Collected data
....

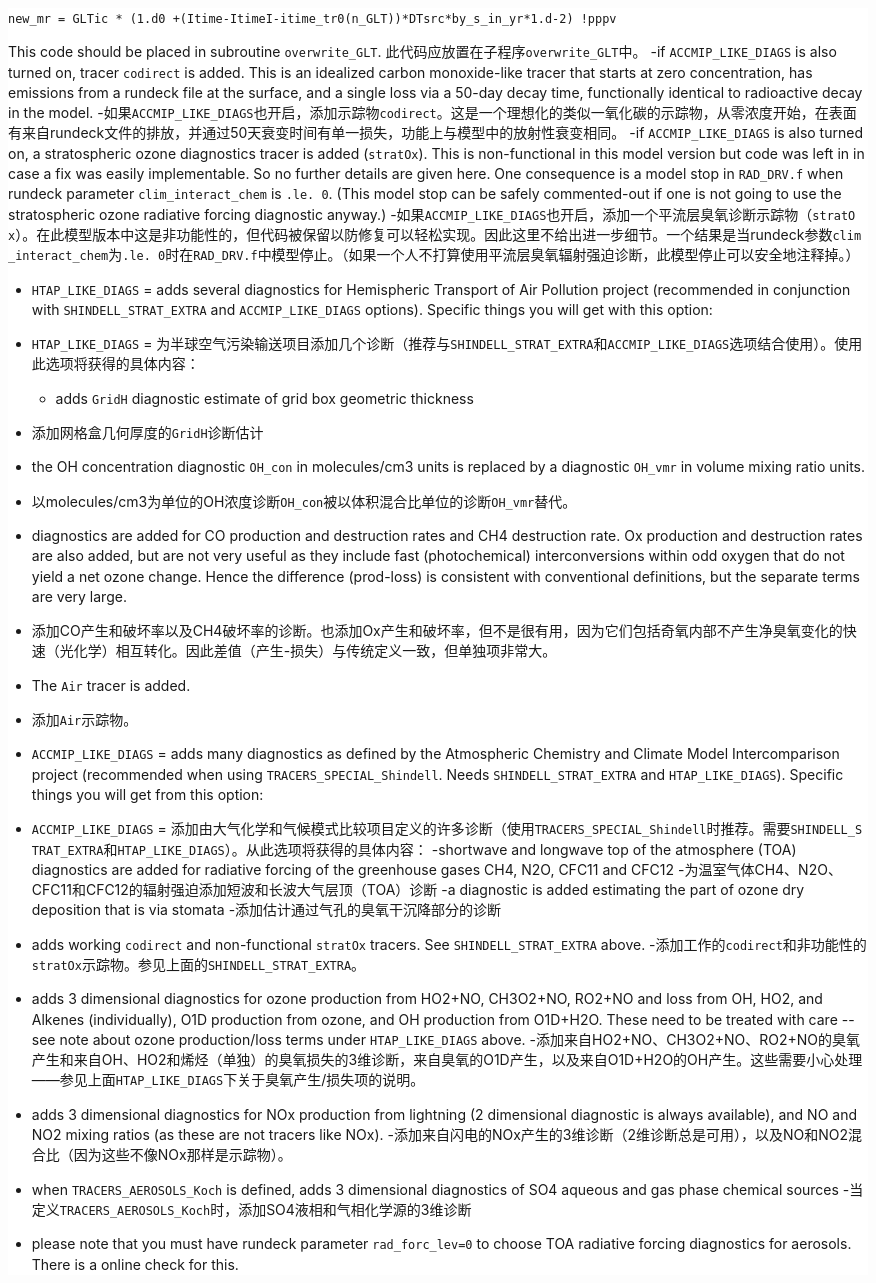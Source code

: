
 ```
new_mr = GLTic * (1.d0 +(Itime-ItimeI-itime_tr0(n_GLT))*DTsrc*by_s_in_yr*1.d-2) !pppv
```

This code should be placed in subroutine `overwrite_GLT`.
此代码应放置在子程序`overwrite_GLT`中。
    -if `ACCMIP_LIKE_DIAGS` is also turned on, tracer `codirect` is added. This is an idealized carbon monoxide-like tracer that starts at zero concentration, has emissions from a rundeck file at the surface, and a single loss via a 50-day decay time, functionally identical to radioactive decay in the model.
    -如果`ACCMIP_LIKE_DIAGS`也开启，添加示踪物`codirect`。这是一个理想化的类似一氧化碳的示踪物，从零浓度开始，在表面有来自rundeck文件的排放，并通过50天衰变时间有单一损失，功能上与模型中的放射性衰变相同。
    -if `ACCMIP_LIKE_DIAGS` is also turned on, a stratospheric ozone diagnostics tracer is added (`stratOx`). This is non-functional in this model version but code was left in in case a fix was easily implementable. So no further details are given here. One consequence is a model stop in `RAD_DRV.f` when rundeck parameter `clim_interact_chem` is `.le. 0`. (This model stop can be safely commented-out if one is not going to use the stratospheric ozone radiative forcing diagnostic anyway.)
    -如果`ACCMIP_LIKE_DIAGS`也开启，添加一个平流层臭氧诊断示踪物（`stratOx`）。在此模型版本中这是非功能性的，但代码被保留以防修复可以轻松实现。因此这里不给出进一步细节。一个结果是当rundeck参数`clim_interact_chem`为`.le. 0`时在`RAD_DRV.f`中模型停止。（如果一个人不打算使用平流层臭氧辐射强迫诊断，此模型停止可以安全地注释掉。）
    
 - `HTAP_LIKE_DIAGS`  = adds several diagnostics for Hemispheric Transport of Air Pollution project (recommended in conjunction with `SHINDELL_STRAT_EXTRA` and `ACCMIP_LIKE_DIAGS` options). Specific things you will get with this option:
 - `HTAP_LIKE_DIAGS`  = 为半球空气污染输送项目添加几个诊断（推荐与`SHINDELL_STRAT_EXTRA`和`ACCMIP_LIKE_DIAGS`选项结合使用）。使用此选项将获得的具体内容：

    - adds `GridH` diagnostic estimate of grid box geometric thickness
  - 添加网格盒几何厚度的`GridH`诊断估计
  - the OH concentration diagnostic `OH_con` in molecules/cm3 units is replaced by a diagnostic `OH_vmr` in volume mixing ratio units.
  - 以molecules/cm3为单位的OH浓度诊断`OH_con`被以体积混合比单位的诊断`OH_vmr`替代。
  - diagnostics are added for CO production and destruction rates and CH4 destruction rate. Ox production and destruction rates are also added, but are not very useful as they include fast (photochemical) interconversions within odd oxygen that do not yield a net ozone change. Hence the difference (prod-loss) is consistent with conventional definitions, but the separate terms are very large.
  - 添加CO产生和破坏率以及CH4破坏率的诊断。也添加Ox产生和破坏率，但不是很有用，因为它们包括奇氧内部不产生净臭氧变化的快速（光化学）相互转化。因此差值（产生-损失）与传统定义一致，但单独项非常大。
  - The `Air` tracer is added.
  - 添加`Air`示踪物。
  
 - `ACCMIP_LIKE_DIAGS` = adds many diagnostics as defined by the Atmospheric Chemistry and Climate Model Intercomparison project (recommended when using `TRACERS_SPECIAL_Shindell`. Needs `SHINDELL_STRAT_EXTRA` and `HTAP_LIKE_DIAGS`). Specific things you will get from this option:
 - `ACCMIP_LIKE_DIAGS` = 添加由大气化学和气候模式比较项目定义的许多诊断（使用`TRACERS_SPECIAL_Shindell`时推荐。需要`SHINDELL_STRAT_EXTRA`和`HTAP_LIKE_DIAGS`）。从此选项将获得的具体内容：
    -shortwave and longwave top of the atmosphere (TOA) diagnostics are added for radiative forcing of the greenhouse gases CH4, N2O, CFC11 and CFC12
  -为温室气体CH4、N2O、CFC11和CFC12的辐射强迫添加短波和长波大气层顶（TOA）诊断
  -a diagnostic is added estimating the part of ozone dry deposition that is via stomata
  -添加估计通过气孔的臭氧干沉降部分的诊断
  - adds working `codirect` and non-functional `stratOx` tracers. See `SHINDELL_STRAT_EXTRA` above.
  -添加工作的`codirect`和非功能性的`stratOx`示踪物。参见上面的`SHINDELL_STRAT_EXTRA`。
  - adds 3 dimensional diagnostics for ozone production from HO2+NO, CH3O2+NO, RO2+NO and loss from OH, HO2, and Alkenes (individually), O1D production from ozone, and OH production from O1D+H2O. These need to be treated with care -- see note about ozone production/loss terms under `HTAP_LIKE_DIAGS` above.
  -添加来自HO2+NO、CH3O2+NO、RO2+NO的臭氧产生和来自OH、HO2和烯烃（单独）的臭氧损失的3维诊断，来自臭氧的O1D产生，以及来自O1D+H2O的OH产生。这些需要小心处理——参见上面`HTAP_LIKE_DIAGS`下关于臭氧产生/损失项的说明。
  - adds 3 dimensional diagnostics for NOx production from lightning (2 dimensional diagnostic is always available), and NO and NO2 mixing ratios (as these are not tracers like NOx).
  -添加来自闪电的NOx产生的3维诊断（2维诊断总是可用），以及NO和NO2混合比（因为这些不像NOx那样是示踪物）。
  - when `TRACERS_AEROSOLS_Koch` is defined, adds 3 dimensional diagnostics of SO4 aqueous and gas phase chemical sources
  -当定义`TRACERS_AEROSOLS_Koch`时，添加SO4液相和气相化学源的3维诊断
  - please note that you must have rundeck parameter `rad_forc_lev=0` to choose TOA radiative forcing diagnostics for aerosols. There is a online check for this.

....

REQUIRED ACTION: Which lines of the records contain "GridH"? Show each of them.

WRITTEN SOLUTION:
    - adds `GridH` diagnostic estimate of grid box geometric thickness
  - 添加网格盒几何厚度的`GridH`诊断估计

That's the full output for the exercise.